** Provided data follows **

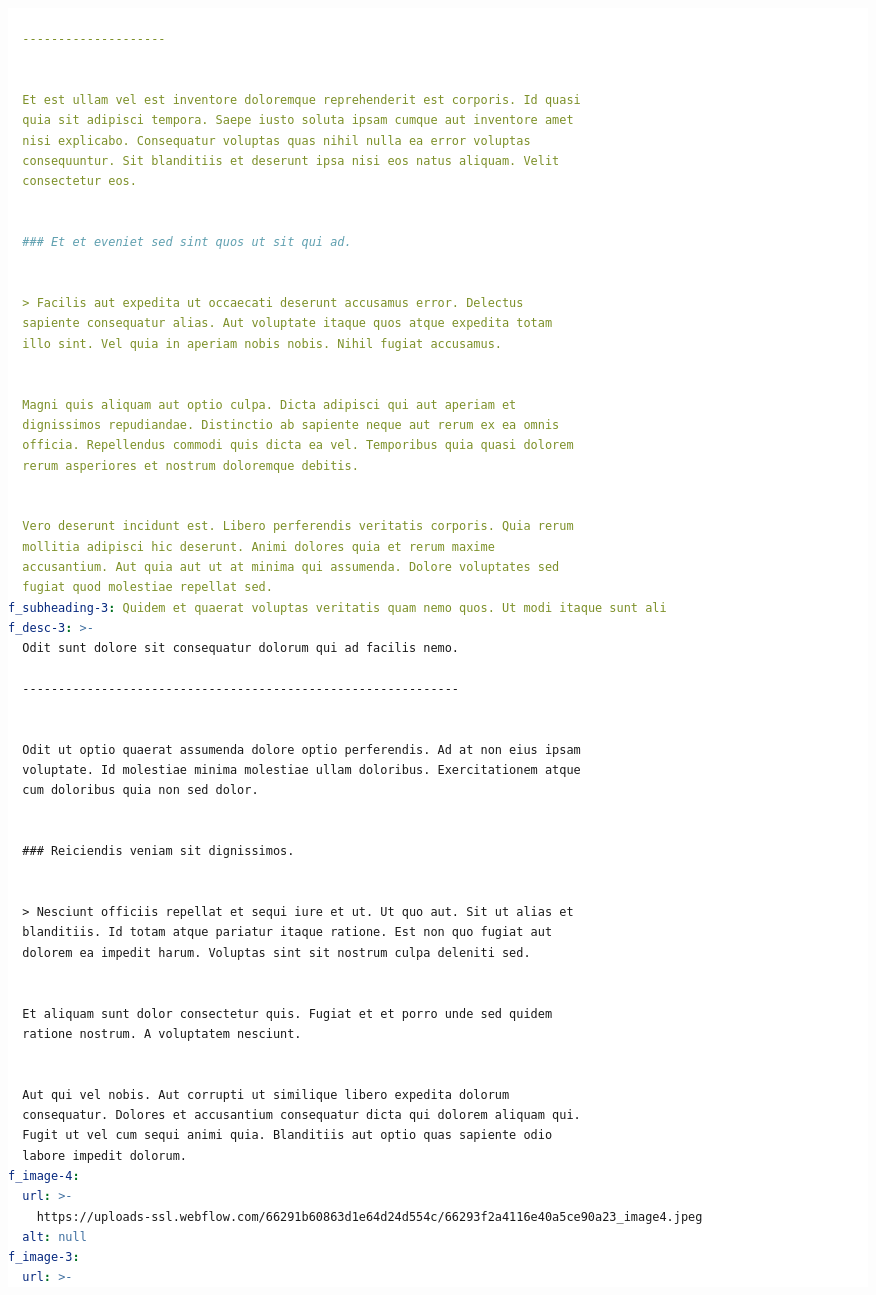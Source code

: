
 ```yaml

  --------------------


  Et est ullam vel est inventore doloremque reprehenderit est corporis. Id quasi
  quia sit adipisci tempora. Saepe iusto soluta ipsam cumque aut inventore amet
  nisi explicabo. Consequatur voluptas quas nihil nulla ea error voluptas
  consequuntur. Sit blanditiis et deserunt ipsa nisi eos natus aliquam. Velit
  consectetur eos.


  ### Et et eveniet sed sint quos ut sit qui ad.


  > Facilis aut expedita ut occaecati deserunt accusamus error. Delectus
  sapiente consequatur alias. Aut voluptate itaque quos atque expedita totam
  illo sint. Vel quia in aperiam nobis nobis. Nihil fugiat accusamus.


  Magni quis aliquam aut optio culpa. Dicta adipisci qui aut aperiam et
  dignissimos repudiandae. Distinctio ab sapiente neque aut rerum ex ea omnis
  officia. Repellendus commodi quis dicta ea vel. Temporibus quia quasi dolorem
  rerum asperiores et nostrum doloremque debitis.


  Vero deserunt incidunt est. Libero perferendis veritatis corporis. Quia rerum
  mollitia adipisci hic deserunt. Animi dolores quia et rerum maxime
  accusantium. Aut quia aut ut at minima qui assumenda. Dolore voluptates sed
  fugiat quod molestiae repellat sed.
f_subheading-3: Quidem et quaerat voluptas veritatis quam nemo quos. Ut modi itaque sunt ali
f_desc-3: >-
  Odit sunt dolore sit consequatur dolorum qui ad facilis nemo.

  -------------------------------------------------------------


  Odit ut optio quaerat assumenda dolore optio perferendis. Ad at non eius ipsam
  voluptate. Id molestiae minima molestiae ullam doloribus. Exercitationem atque
  cum doloribus quia non sed dolor.


  ### Reiciendis veniam sit dignissimos.


  > Nesciunt officiis repellat et sequi iure et ut. Ut quo aut. Sit ut alias et
  blanditiis. Id totam atque pariatur itaque ratione. Est non quo fugiat aut
  dolorem ea impedit harum. Voluptas sint sit nostrum culpa deleniti sed.


  Et aliquam sunt dolor consectetur quis. Fugiat et et porro unde sed quidem
  ratione nostrum. A voluptatem nesciunt.


  Aut qui vel nobis. Aut corrupti ut similique libero expedita dolorum
  consequatur. Dolores et accusantium consequatur dicta qui dolorem aliquam qui.
  Fugit ut vel cum sequi animi quia. Blanditiis aut optio quas sapiente odio
  labore impedit dolorum.
f_image-4:
  url: >-
    https://uploads-ssl.webflow.com/66291b60863d1e64d24d554c/66293f2a4116e40a5ce90a23_image4.jpeg
  alt: null
f_image-3:
  url: >-
```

** End of Provided data **

§ Task to carry out
A word-for-word copy of the records is required. Leave out every picture.

§ Output
Source code

:
 ```yaml

  --------------------


  Et est ullam vel est inventore doloremque reprehenderit est corporis. Id quasi
  quia sit adipisci tempora. Saepe iusto soluta ipsam cumque aut inventore amet
  nisi explicabo. Consequatur voluptas quas nihil nulla ea error voluptas
  consequuntur. Sit blanditiis et deserunt ipsa nisi eos natus aliquam. Velit
  consectetur eos.


  ### Et et eveniet sed sint quos ut sit qui ad.


  > Facilis aut expedita ut occaecati deserunt accusamus error. Delectus
  sapiente consequatur alias. Aut voluptate itaque quos atque expedita totam
  illo sint. Vel quia in aperiam nobis nobis. Nihil fugiat accusamus.


  Magni quis aliquam aut optio culpa. Dicta adipisci qui aut aperiam et
  dignissimos repudiandae. Distinctio ab sapiente neque aut rerum ex ea omnis
  officia. Repellendus commodi quis dicta ea vel. Temporibus quia quasi dolorem
  rerum asperiores et nostrum doloremque debitis.


  Vero deserunt incidunt est. Libero perferendis veritatis corporis. Quia rerum
  mollitia adipisci hic deserunt. Animi dolores quia et rerum maxime
  accusantium. Aut quia aut ut at minima qui assumenda. Dolore voluptates sed
  fugiat quod molestiae repellat sed.
f_subheading-3: Quidem et quaerat voluptas veritatis quam nemo quos. Ut modi itaque sunt ali
f_desc-3: >-
  Odit sunt dolore sit consequatur dolorum qui ad facilis nemo.

  -------------------------------------------------------------


  Odit ut optio quaerat assumenda dolore optio perferendis. Ad at non eius ipsam
  voluptate. Id molestiae minima molestiae ullam doloribus. Exercitationem atque
  cum doloribus quia non sed dolor.


  ### Reiciendis veniam sit dignissimos.


  > Nesciunt officiis repellat et sequi iure et ut. Ut quo aut. Sit ut alias et
  blanditiis. Id totam atque pariatur itaque ratione. Est non quo fugiat aut
  dolorem ea impedit harum. Voluptas sint sit nostrum culpa deleniti sed.


  Et aliquam sunt dolor consectetur quis. Fugiat et et porro unde sed quidem
  ratione nostrum. A voluptatem nesciunt.


  Aut qui vel nobis. Aut corrupti ut similique libero expedita dolorum
  consequatur. Dolores et accusantium consequatur dicta qui dolorem aliquam qui.
  Fugit ut vel cum sequi animi quia. Blanditiis aut optio quas sapiente odio
  labore impedit dolorum.
f_image-4:
  url: >-
    https://uploads-ssl.webflow.com/66291b60863d1e64d24d554c/66293f2a4116e40a5ce90a23_image4.jpeg
  alt: null
f_image-3:
  url: >-
```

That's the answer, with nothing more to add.